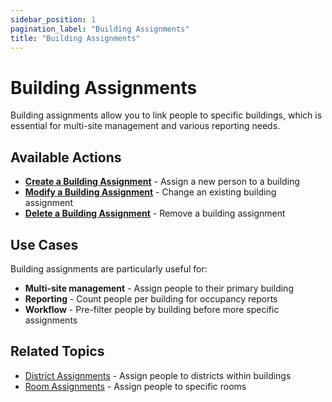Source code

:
 ```yaml
---
sidebar_position: 1
pagination_label: "Building Assignments"
title: "Building Assignments"
---
```


# Building Assignments

Building assignments allow you to link people to specific buildings, which is essential for multi-site management and various reporting needs.

## Available Actions

- **[Create a Building Assignment](./create)** - Assign a new person to a building
- **[Modify a Building Assignment](./edit)** - Change an existing building assignment
- **[Delete a Building Assignment](./delete)** - Remove a building assignment

## Use Cases

Building assignments are particularly useful for:

- **Multi-site management** - Assign people to their primary building
- **Reporting** - Count people per building for occupancy reports
- **Workflow** - Pre-filter people by building before more specific assignments

## Related Topics

- [District Assignments](../dimensiontoperson) - Assign people to districts within buildings
- [Room Assignments](../roomaffectation) - Assign people to specific rooms
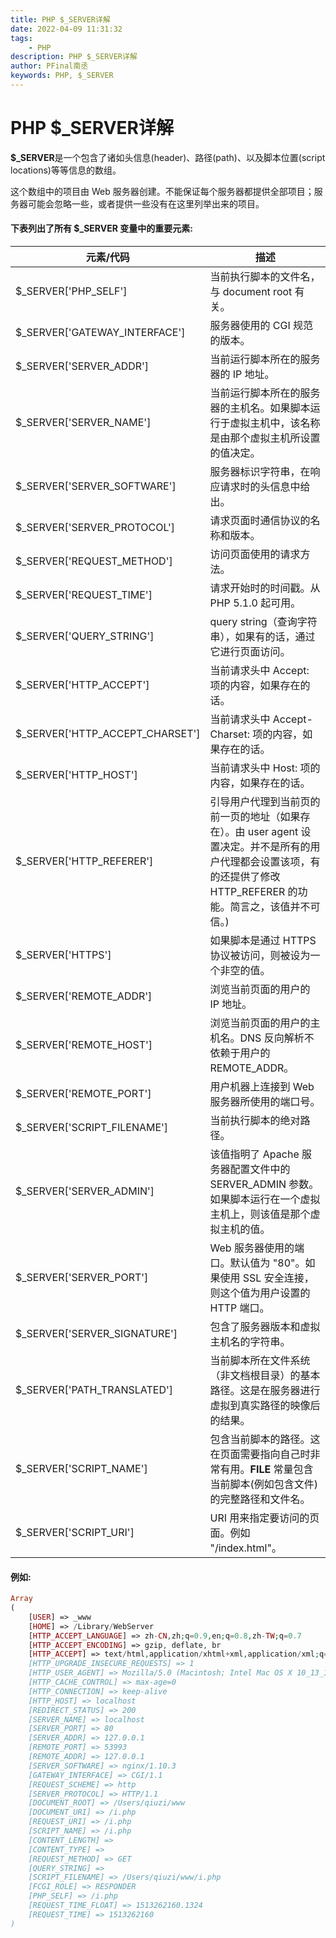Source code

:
 ```yaml
---
title: PHP $_SERVER详解
date: 2022-04-09 11:31:32
tags:
    - PHP
description: PHP $_SERVER详解
author: PFinal南丞
keywords: PHP, $_SERVER
---
```


# PHP $_SERVER详解

**$_SERVER**是一个包含了诸如头信息(header)、路径(path)、以及脚本位置(script locations)等等信息的数组。

这个数组中的项目由 Web 服务器创建。不能保证每个服务器都提供全部项目；服务器可能会忽略一些，或者提供一些没有在这里列举出来的项目。

#### 下表列出了所有 $_SERVER 变量中的重要元素:

|元素/代码 | 描述|
|----|-----|
|$_SERVER['PHP_SELF'] | 当前执行脚本的文件名，与 document root 有关。|
|$_SERVER['GATEWAY_INTERFACE']|服务器使用的 CGI 规范的版本。|
|$_SERVER['SERVER_ADDR']|当前运行脚本所在的服务器的 IP 地址。|
|$_SERVER['SERVER_NAME']|当前运行脚本所在的服务器的主机名。如果脚本运行于虚拟主机中，该名称是由那个虚拟主机所设置的值决定。|
|$_SERVER['SERVER_SOFTWARE']|服务器标识字符串，在响应请求时的头信息中给出。|
|$_SERVER['SERVER_PROTOCOL']|请求页面时通信协议的名称和版本。|
|$_SERVER['REQUEST_METHOD']|访问页面使用的请求方法。|
|$_SERVER['REQUEST_TIME']|请求开始时的时间戳。从 PHP 5.1.0 起可用。|
|$_SERVER['QUERY_STRING']|query string（查询字符串），如果有的话，通过它进行页面访问。|
|$_SERVER['HTTP_ACCEPT']|当前请求头中 Accept: 项的内容，如果存在的话。|
|$_SERVER['HTTP_ACCEPT_CHARSET']|当前请求头中 Accept-Charset: 项的内容，如果存在的话。|
|$_SERVER['HTTP_HOST']|当前请求头中 Host: 项的内容，如果存在的话。|
|$_SERVER['HTTP_REFERER']|引导用户代理到当前页的前一页的地址（如果存在）。由 user agent 设置决定。并不是所有的用户代理都会设置该项，有的还提供了修改 HTTP_REFERER 的功能。简言之，该值并不可信。)|
|$_SERVER['HTTPS']|如果脚本是通过 HTTPS 协议被访问，则被设为一个非空的值。|
|$_SERVER['REMOTE_ADDR']|浏览当前页面的用户的 IP 地址。|
|$_SERVER['REMOTE_HOST']|浏览当前页面的用户的主机名。DNS 反向解析不依赖于用户的 REMOTE_ADDR。|
|$_SERVER['REMOTE_PORT']|用户机器上连接到 Web 服务器所使用的端口号。|
|$_SERVER['SCRIPT_FILENAME']|当前执行脚本的绝对路径。|
|$_SERVER['SERVER_ADMIN']|该值指明了 Apache 服务器配置文件中的 SERVER_ADMIN 参数。如果脚本运行在一个虚拟主机上，则该值是那个虚拟主机的值。|
|$_SERVER['SERVER_PORT']|Web 服务器使用的端口。默认值为 "80"。如果使用 SSL 安全连接，则这个值为用户设置的 HTTP 端口。|
|$_SERVER['SERVER_SIGNATURE']|包含了服务器版本和虚拟主机名的字符串。|
|$_SERVER['PATH_TRANSLATED']|当前脚本所在文件系统（非文档根目录）的基本路径。这是在服务器进行虚拟到真实路径的映像后的结果。|
|$_SERVER['SCRIPT_NAME']|包含当前脚本的路径。这在页面需要指向自己时非常有用。__FILE__ 常量包含当前脚本(例如包含文件)的完整路径和文件名。|
|$_SERVER['SCRIPT_URI']|URI 用来指定要访问的页面。例如 "/index.html"。|

#### 例如:
```php
Array
(
    [USER] => _www
    [HOME] => /Library/WebServer
    [HTTP_ACCEPT_LANGUAGE] => zh-CN,zh;q=0.9,en;q=0.8,zh-TW;q=0.7
    [HTTP_ACCEPT_ENCODING] => gzip, deflate, br
    [HTTP_ACCEPT] => text/html,application/xhtml+xml,application/xml;q=0.9,image/webp,image/apng,*/*;q=0.8
    [HTTP_UPGRADE_INSECURE_REQUESTS] => 1
    [HTTP_USER_AGENT] => Mozilla/5.0 (Macintosh; Intel Mac OS X 10_13_1) AppleWebKit/537.36 (KHTML, like Gecko) Chrome/63.0.3239.84 Safari/537.36
    [HTTP_CACHE_CONTROL] => max-age=0
    [HTTP_CONNECTION] => keep-alive
    [HTTP_HOST] => localhost
    [REDIRECT_STATUS] => 200
    [SERVER_NAME] => localhost
    [SERVER_PORT] => 80
    [SERVER_ADDR] => 127.0.0.1
    [REMOTE_PORT] => 53993
    [REMOTE_ADDR] => 127.0.0.1
    [SERVER_SOFTWARE] => nginx/1.10.3
    [GATEWAY_INTERFACE] => CGI/1.1
    [REQUEST_SCHEME] => http
    [SERVER_PROTOCOL] => HTTP/1.1
    [DOCUMENT_ROOT] => /Users/qiuzi/www
    [DOCUMENT_URI] => /i.php
    [REQUEST_URI] => /i.php
    [SCRIPT_NAME] => /i.php
    [CONTENT_LENGTH] => 
    [CONTENT_TYPE] => 
    [REQUEST_METHOD] => GET
    [QUERY_STRING] => 
    [SCRIPT_FILENAME] => /Users/qiuzi/www/i.php
    [FCGI_ROLE] => RESPONDER
    [PHP_SELF] => /i.php
    [REQUEST_TIME_FLOAT] => 1513262160.1324
    [REQUEST_TIME] => 1513262160
)

```
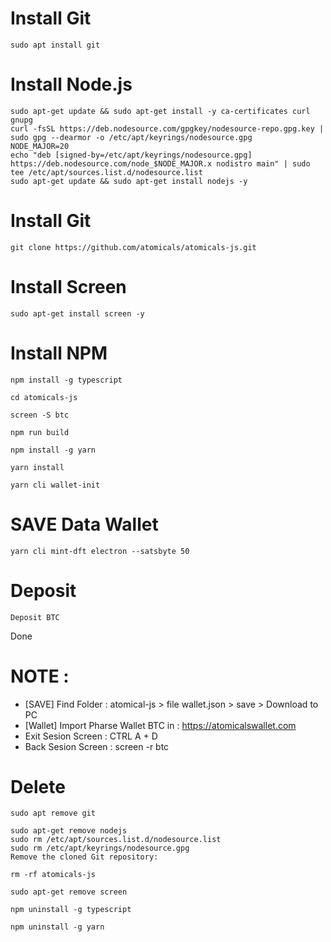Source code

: # Install Git
```
sudo apt install git
```
# Install Node.js
```
sudo apt-get update && sudo apt-get install -y ca-certificates curl gnupg
curl -fsSL https://deb.nodesource.com/gpgkey/nodesource-repo.gpg.key | sudo gpg --dearmor -o /etc/apt/keyrings/nodesource.gpg
NODE_MAJOR=20
echo "deb [signed-by=/etc/apt/keyrings/nodesource.gpg] https://deb.nodesource.com/node_$NODE_MAJOR.x nodistro main" | sudo tee /etc/apt/sources.list.d/nodesource.list
sudo apt-get update && sudo apt-get install nodejs -y
```
# Install Git
```
git clone https://github.com/atomicals/atomicals-js.git
```
# Install Screen
```
sudo apt-get install screen -y
```

# Install NPM
```
npm install -g typescript
```
```
cd atomicals-js
```
```
screen -S btc
```
```
npm run build
```
```
npm install -g yarn
```
```
yarn install
```
```
yarn cli wallet-init
```
# SAVE Data Wallet
```
yarn cli mint-dft electron --satsbyte 50
```
# Deposit 
```
Deposit BTC
```
Done

# NOTE : 
- [SAVE] Find Folder : atomical-js > file wallet.json > save > Download to PC
- [Wallet] Import Pharse Wallet BTC in : https://atomicalswallet.com
- Exit Sesion Screen : CTRL A + D
- Back Sesion Screen : screen -r btc

# Delete 
```
sudo apt remove git
```
```
sudo apt-get remove nodejs
sudo rm /etc/apt/sources.list.d/nodesource.list
sudo rm /etc/apt/keyrings/nodesource.gpg
Remove the cloned Git repository:
```
```
rm -rf atomicals-js
```
```
sudo apt-get remove screen
```
```
npm uninstall -g typescript
```
```
npm uninstall -g yarn
```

[Work to complete] The response should hold only an exact retyping of the lines from the beginning of the data through the line containing "## Available Actions", both ends kept, pictures omitted.

[Result of the exercise]
Source code

:
 ```yaml
---
sidebar_position: 1
pagination_label: "Building Assignments"
title: "Building Assignments"
---
```


# Building Assignments

Building assignments allow you to link people to specific buildings, which is essential for multi-site management and various reporting needs.

## Available Actions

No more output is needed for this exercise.